In recent years, as the major studios have retreated into the commercial safe harbor of franchise filmmaking, festivals like Sundance, Telluride and Toronto have become critical points on the indie-film rollout calendar, showcases for an entire alternate ecosystem of film distribution. Has Sundance become too much of a marketplace? “We do need to pay attention to the sales aspect of the festival,” acknowledged Jackson. “We do not need to chase it or program to it. When a film makes a sale (here), it indicates that the industry thinks that this work can connect with audiences. Ultimately, that’s where the power comes from in the work – when it connects, when it resonates, when it creates change.”

And the work continues to come. Sundance programmers were concerned this year about a coronavirus-related drop-off in film submissions that never happened. Said Jackson: “We had no right to expect that anybody would have completed their work during a pandemic and so it was the old cliche: Would it be feast or famine? This year was an absolute feast, and we had to leave a huge amount of films, great films, on the table, which is good news for the culture and other festivals.”

She points to three movies as examples of the diversity and adventurousness of this year’s Sundance. “Nanny,” a drama about a Senegalese caregiver in New York City, “is a psychological thriller, but (director Nikyatu Jusu is) also grappling with very real social issues of labor rights, the interactions between different classes, different ethnicities, privileged children.” Mariama Diallo’s “Master” is a drama about Black students on a white campus that tips into supernatural territory. And “there’s a comedy called ‘Emergency,’ which is a fantastic rip-roaring ride wrestling with some of the most difficult things to talk about at the moment – young men of color being put in situations that could be perceived as absolutely egregious for them or by them and how these societal roles play out.”

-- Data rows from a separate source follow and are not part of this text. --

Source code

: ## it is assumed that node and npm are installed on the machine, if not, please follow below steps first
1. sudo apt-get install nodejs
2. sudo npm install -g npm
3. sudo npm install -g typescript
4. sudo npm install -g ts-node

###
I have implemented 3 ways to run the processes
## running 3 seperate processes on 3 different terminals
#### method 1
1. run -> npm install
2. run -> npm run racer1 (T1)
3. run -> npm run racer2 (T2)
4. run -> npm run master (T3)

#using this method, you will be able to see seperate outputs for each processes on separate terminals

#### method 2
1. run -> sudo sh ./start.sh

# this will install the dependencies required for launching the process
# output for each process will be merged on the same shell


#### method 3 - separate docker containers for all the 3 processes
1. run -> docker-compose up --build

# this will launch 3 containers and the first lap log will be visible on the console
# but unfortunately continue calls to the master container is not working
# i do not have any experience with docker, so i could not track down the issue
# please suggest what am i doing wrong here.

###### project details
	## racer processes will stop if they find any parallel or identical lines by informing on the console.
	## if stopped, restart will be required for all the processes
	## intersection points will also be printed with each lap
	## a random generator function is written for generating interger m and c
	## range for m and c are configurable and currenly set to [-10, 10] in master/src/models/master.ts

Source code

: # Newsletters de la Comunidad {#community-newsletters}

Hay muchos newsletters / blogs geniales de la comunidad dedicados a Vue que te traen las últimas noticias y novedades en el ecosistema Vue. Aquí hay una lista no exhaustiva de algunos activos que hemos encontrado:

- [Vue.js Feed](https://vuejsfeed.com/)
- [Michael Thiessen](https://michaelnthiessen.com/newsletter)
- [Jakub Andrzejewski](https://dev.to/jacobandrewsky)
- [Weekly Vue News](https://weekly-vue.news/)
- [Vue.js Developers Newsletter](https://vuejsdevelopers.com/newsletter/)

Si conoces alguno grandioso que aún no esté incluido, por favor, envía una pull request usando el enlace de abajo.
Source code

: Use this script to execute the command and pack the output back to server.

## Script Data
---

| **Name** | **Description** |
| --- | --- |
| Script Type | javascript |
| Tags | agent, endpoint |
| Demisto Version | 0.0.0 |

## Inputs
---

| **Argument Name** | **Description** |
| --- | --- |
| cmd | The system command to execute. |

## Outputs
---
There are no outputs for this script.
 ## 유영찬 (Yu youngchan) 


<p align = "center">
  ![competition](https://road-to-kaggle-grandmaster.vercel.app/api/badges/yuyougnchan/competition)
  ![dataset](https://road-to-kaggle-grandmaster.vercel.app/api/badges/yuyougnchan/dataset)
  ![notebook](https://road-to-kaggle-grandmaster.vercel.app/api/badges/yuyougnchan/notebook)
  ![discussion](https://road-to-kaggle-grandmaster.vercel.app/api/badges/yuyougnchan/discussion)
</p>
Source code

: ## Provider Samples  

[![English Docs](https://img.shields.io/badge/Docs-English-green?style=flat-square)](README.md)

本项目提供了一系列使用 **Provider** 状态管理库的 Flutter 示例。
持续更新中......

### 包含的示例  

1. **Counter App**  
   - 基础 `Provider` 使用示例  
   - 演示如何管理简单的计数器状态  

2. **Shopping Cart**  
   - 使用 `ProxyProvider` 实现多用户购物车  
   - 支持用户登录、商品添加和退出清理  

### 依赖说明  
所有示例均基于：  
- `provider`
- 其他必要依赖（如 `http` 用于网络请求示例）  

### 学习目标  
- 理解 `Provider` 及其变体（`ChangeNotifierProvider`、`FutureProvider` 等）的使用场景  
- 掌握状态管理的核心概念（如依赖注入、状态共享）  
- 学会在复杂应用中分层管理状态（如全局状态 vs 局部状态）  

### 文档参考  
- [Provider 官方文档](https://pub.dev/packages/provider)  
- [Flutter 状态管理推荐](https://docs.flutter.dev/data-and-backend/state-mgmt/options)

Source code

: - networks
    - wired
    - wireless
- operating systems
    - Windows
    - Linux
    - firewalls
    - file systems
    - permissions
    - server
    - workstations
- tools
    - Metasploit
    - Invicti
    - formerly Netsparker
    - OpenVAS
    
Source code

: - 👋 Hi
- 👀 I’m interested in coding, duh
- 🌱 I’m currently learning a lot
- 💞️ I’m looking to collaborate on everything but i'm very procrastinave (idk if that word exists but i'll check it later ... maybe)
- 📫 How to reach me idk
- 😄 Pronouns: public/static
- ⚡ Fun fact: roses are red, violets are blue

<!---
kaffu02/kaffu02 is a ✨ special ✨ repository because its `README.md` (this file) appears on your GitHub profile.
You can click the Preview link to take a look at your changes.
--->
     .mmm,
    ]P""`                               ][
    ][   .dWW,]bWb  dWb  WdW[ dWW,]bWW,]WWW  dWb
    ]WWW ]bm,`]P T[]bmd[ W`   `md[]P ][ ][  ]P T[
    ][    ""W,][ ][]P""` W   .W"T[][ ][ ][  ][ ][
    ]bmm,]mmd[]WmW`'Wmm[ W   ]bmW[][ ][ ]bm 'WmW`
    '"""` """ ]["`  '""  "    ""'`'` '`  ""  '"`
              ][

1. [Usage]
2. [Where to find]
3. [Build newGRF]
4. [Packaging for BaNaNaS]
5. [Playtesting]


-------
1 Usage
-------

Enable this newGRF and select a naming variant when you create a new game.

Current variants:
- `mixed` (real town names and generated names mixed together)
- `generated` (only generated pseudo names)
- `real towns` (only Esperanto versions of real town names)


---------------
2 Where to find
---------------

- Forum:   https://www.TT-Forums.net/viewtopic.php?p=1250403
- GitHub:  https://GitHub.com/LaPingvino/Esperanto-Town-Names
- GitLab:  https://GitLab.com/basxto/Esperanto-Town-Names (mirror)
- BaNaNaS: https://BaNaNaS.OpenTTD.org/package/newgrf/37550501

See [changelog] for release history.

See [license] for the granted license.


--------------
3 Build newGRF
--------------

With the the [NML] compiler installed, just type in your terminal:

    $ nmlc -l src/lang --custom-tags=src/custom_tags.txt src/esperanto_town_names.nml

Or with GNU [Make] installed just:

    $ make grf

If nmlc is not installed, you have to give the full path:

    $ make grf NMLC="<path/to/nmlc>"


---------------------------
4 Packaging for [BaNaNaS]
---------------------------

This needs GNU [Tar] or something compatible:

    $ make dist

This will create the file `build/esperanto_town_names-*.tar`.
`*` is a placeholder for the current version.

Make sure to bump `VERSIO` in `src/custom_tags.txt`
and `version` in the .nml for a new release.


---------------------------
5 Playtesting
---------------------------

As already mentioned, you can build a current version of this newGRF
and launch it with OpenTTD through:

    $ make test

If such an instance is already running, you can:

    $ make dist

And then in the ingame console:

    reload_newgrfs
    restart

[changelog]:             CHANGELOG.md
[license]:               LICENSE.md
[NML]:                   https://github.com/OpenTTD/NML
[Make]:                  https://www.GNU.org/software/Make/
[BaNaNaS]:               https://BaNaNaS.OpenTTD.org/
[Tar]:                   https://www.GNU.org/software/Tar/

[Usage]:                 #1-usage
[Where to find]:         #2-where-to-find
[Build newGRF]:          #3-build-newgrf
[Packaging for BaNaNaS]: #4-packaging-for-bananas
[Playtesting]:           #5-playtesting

It’s notable that more movies than usual this year fall into genres of suspense, comedy, thriller and horror. In “Dual,” a young woman (Karen Gillan) does battle with her own clone; in “You Won’t Be Alone,” Noomi Rapace (“The Girl With the Dragon Tattoo”) plays a 19th-century witch who takes over the body of a peasant. “Something in the Dirt,” from cult filmmakers Justin Benson and Aaron Moorhead, finds the paranormal in a Los Angeles apartment building. “Honk for Jesus, Save Your Soul” is a broad farce set in a Southern Baptist megachurch. At the same time, some Sundance entries deal with the actual past in ways that comment presciently on the actual present: There are two films, a documentary and a star-studded drama, about the Janes, the anonymous women in 1960s Chicago who ran an underground railroad for then-illegal abortions.

Jackson feels this isn’t by accident. “It does, on many days, feel that we’re living in a horror film. I also think that with genre work, if you are a woman, if you are a filmmaker of color, genre can often be a good way of getting in and getting the funding. Even if you’re not a known name or have a known track record, you have more chance of getting someone to take a bet on you because you might be the next ‘Get Out.’ ”

Even so, the movies of Sundance 2022 seem to have an unusually high number of ghosts in them – a woman visited by the shade of her mother in Chile’s “The Cow Who Sang a Song Into the Future,” for instance, or an enslaved person escaping from a plantation and surfacing in 1973 America in “Alice.” “There are a lot of ghosts and there’s a lot of loss,” agreed Jackson. “I think filmmakers have been grappling with loss and grief, and this (festival) is a spectrum of the ways in which they’re doing it.

“This is absolutely a program of its moment.”